# TASK GOAL
Compute how many lines in the records below contain the string "which" and give that number without other output.

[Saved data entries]
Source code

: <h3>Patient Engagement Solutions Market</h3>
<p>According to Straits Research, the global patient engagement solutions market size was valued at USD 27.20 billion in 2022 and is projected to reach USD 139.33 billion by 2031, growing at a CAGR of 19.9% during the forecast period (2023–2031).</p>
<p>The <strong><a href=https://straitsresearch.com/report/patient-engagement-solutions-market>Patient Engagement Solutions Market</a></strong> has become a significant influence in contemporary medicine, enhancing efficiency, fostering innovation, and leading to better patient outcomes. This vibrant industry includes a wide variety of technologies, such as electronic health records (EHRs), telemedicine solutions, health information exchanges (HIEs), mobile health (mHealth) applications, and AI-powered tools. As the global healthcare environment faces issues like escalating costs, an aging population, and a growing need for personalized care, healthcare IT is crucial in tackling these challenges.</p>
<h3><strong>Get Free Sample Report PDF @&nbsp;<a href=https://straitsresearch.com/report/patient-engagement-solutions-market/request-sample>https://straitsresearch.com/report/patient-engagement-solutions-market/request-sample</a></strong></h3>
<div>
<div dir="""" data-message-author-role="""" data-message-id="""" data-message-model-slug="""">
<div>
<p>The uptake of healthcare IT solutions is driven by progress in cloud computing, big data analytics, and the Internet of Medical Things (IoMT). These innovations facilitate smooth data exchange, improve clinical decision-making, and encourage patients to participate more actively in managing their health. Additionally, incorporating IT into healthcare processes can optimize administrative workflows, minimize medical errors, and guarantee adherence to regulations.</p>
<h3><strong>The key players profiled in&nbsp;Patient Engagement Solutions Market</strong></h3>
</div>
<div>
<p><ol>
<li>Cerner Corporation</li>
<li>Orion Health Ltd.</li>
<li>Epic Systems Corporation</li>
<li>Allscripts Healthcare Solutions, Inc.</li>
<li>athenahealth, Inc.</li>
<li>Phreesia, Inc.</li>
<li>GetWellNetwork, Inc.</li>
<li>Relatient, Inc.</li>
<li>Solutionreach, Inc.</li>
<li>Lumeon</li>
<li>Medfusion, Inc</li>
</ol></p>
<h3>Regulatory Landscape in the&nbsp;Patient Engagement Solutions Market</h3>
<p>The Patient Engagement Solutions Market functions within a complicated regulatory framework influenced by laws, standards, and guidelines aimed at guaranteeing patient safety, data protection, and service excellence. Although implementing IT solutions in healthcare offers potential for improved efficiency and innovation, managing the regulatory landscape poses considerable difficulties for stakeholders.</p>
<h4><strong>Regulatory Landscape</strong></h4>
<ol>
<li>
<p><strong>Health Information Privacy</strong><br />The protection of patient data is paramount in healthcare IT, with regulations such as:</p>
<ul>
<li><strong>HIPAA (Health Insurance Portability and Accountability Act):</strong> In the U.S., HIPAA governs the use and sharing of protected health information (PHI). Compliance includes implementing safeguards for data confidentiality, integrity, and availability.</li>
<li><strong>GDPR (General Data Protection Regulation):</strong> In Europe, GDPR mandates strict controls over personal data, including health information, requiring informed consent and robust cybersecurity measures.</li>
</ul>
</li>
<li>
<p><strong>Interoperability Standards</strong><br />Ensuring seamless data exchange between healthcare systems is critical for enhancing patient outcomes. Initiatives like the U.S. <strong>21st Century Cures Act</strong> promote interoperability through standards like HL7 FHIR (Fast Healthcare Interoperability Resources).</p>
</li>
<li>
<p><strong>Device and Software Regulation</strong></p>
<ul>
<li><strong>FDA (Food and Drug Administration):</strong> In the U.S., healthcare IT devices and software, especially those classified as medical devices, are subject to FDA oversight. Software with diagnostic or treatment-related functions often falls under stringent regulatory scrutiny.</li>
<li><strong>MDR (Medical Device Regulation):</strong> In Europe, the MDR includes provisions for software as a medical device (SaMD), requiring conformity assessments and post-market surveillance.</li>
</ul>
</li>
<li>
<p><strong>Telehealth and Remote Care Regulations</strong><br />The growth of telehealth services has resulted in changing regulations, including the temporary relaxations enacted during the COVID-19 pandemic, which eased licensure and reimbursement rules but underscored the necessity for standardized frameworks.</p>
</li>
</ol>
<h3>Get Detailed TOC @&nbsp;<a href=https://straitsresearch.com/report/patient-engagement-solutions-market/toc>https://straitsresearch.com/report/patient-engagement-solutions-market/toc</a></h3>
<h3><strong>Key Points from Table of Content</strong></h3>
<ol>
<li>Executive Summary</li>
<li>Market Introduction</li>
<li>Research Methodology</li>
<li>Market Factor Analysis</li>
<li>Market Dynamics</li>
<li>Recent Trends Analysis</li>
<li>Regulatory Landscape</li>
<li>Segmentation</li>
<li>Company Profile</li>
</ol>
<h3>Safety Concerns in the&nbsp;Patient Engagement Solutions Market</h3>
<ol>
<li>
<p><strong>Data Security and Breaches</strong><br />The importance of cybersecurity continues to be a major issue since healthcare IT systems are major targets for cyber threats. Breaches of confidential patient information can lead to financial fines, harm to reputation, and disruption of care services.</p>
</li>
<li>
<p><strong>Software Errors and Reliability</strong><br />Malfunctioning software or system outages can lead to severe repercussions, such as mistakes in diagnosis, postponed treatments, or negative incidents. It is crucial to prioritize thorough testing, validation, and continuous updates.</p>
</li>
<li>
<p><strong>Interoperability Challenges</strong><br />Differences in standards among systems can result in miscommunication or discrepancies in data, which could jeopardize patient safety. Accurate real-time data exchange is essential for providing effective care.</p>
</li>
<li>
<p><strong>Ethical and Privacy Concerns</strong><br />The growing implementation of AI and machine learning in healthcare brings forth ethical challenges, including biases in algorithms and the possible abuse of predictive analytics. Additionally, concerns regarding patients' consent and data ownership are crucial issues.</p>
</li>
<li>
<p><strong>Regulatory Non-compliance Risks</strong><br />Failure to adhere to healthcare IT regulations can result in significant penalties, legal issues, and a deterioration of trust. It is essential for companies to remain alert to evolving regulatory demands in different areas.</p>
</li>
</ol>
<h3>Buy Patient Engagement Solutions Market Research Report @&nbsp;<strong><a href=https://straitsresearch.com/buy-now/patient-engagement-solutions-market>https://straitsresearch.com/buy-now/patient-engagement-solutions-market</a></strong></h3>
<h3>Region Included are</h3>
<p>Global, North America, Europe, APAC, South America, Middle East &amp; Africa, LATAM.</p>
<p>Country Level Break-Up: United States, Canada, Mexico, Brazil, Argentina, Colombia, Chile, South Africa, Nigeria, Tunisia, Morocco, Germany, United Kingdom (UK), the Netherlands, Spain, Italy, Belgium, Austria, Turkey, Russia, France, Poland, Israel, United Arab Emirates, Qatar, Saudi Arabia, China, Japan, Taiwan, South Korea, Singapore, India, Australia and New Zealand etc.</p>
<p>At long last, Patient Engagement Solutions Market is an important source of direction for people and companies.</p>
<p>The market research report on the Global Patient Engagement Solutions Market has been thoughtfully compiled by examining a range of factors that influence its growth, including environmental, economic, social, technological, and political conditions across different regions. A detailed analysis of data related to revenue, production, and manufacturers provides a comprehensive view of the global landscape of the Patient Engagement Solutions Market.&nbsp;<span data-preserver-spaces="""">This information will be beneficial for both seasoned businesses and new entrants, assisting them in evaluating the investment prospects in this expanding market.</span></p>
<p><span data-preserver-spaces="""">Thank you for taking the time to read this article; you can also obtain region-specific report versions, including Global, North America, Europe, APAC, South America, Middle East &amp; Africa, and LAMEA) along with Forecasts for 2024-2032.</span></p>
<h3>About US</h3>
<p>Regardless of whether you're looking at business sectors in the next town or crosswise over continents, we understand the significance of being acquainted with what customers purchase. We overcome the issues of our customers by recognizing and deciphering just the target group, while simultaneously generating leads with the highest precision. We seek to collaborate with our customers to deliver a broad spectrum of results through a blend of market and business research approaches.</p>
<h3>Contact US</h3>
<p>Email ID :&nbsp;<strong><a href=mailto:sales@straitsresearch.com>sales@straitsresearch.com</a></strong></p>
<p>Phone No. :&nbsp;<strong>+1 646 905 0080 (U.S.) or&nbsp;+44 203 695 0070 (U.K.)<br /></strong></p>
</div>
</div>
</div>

--

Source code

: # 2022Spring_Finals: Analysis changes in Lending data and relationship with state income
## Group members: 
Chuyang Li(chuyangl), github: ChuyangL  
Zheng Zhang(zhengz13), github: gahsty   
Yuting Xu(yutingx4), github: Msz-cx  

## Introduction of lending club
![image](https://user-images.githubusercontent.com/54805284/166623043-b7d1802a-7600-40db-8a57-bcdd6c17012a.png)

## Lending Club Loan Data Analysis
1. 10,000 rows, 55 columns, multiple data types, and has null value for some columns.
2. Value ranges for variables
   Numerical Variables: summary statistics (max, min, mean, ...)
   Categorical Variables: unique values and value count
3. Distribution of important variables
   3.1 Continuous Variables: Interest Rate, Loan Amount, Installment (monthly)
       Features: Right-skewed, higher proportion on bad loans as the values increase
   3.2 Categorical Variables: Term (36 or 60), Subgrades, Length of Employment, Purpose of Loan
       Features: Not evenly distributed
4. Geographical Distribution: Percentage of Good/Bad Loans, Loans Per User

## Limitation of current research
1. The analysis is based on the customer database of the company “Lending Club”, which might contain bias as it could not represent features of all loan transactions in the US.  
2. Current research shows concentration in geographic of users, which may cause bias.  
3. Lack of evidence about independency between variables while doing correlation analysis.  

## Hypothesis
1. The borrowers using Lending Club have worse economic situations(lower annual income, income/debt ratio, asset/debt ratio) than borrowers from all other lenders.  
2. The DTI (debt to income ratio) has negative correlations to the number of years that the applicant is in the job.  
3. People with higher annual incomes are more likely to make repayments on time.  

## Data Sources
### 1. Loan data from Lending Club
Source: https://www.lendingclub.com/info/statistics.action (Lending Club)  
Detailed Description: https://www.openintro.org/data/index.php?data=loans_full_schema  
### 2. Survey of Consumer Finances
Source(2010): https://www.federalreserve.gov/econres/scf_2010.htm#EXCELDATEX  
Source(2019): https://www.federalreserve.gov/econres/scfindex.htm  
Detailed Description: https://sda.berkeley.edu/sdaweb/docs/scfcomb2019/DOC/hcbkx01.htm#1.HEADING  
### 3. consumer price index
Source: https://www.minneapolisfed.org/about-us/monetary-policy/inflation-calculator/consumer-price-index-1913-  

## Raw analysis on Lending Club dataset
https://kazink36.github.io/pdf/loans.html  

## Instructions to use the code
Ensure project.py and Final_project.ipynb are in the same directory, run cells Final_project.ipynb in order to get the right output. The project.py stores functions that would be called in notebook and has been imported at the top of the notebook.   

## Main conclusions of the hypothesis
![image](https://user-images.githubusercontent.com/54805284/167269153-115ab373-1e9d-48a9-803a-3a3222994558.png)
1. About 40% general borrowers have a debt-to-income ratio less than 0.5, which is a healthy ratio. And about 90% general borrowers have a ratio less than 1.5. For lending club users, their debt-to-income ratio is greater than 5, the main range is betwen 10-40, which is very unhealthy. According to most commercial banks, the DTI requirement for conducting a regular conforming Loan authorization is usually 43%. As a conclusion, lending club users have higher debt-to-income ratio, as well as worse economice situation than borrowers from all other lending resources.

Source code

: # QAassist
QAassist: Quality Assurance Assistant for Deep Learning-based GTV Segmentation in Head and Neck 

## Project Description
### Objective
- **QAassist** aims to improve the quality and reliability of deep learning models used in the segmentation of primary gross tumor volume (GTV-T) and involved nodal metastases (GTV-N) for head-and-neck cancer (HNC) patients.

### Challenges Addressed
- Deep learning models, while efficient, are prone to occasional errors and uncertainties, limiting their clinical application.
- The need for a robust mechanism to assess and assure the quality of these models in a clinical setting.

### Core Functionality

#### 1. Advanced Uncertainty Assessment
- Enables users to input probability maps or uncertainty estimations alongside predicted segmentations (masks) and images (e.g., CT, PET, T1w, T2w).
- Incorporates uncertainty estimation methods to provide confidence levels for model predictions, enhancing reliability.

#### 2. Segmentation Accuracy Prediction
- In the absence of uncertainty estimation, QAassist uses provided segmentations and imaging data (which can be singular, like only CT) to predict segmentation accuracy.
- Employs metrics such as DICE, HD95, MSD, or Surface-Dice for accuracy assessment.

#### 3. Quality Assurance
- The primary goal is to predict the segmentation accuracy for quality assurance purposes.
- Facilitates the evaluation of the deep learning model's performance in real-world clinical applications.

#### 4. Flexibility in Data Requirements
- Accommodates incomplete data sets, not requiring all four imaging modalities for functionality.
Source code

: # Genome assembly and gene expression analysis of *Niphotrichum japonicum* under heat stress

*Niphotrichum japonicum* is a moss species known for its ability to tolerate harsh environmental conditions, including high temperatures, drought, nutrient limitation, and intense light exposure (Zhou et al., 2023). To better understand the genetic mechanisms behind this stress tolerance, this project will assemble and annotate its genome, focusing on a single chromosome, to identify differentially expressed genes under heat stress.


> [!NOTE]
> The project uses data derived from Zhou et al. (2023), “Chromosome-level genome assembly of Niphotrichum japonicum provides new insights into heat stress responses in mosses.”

# WRITTEN SOLUTION
6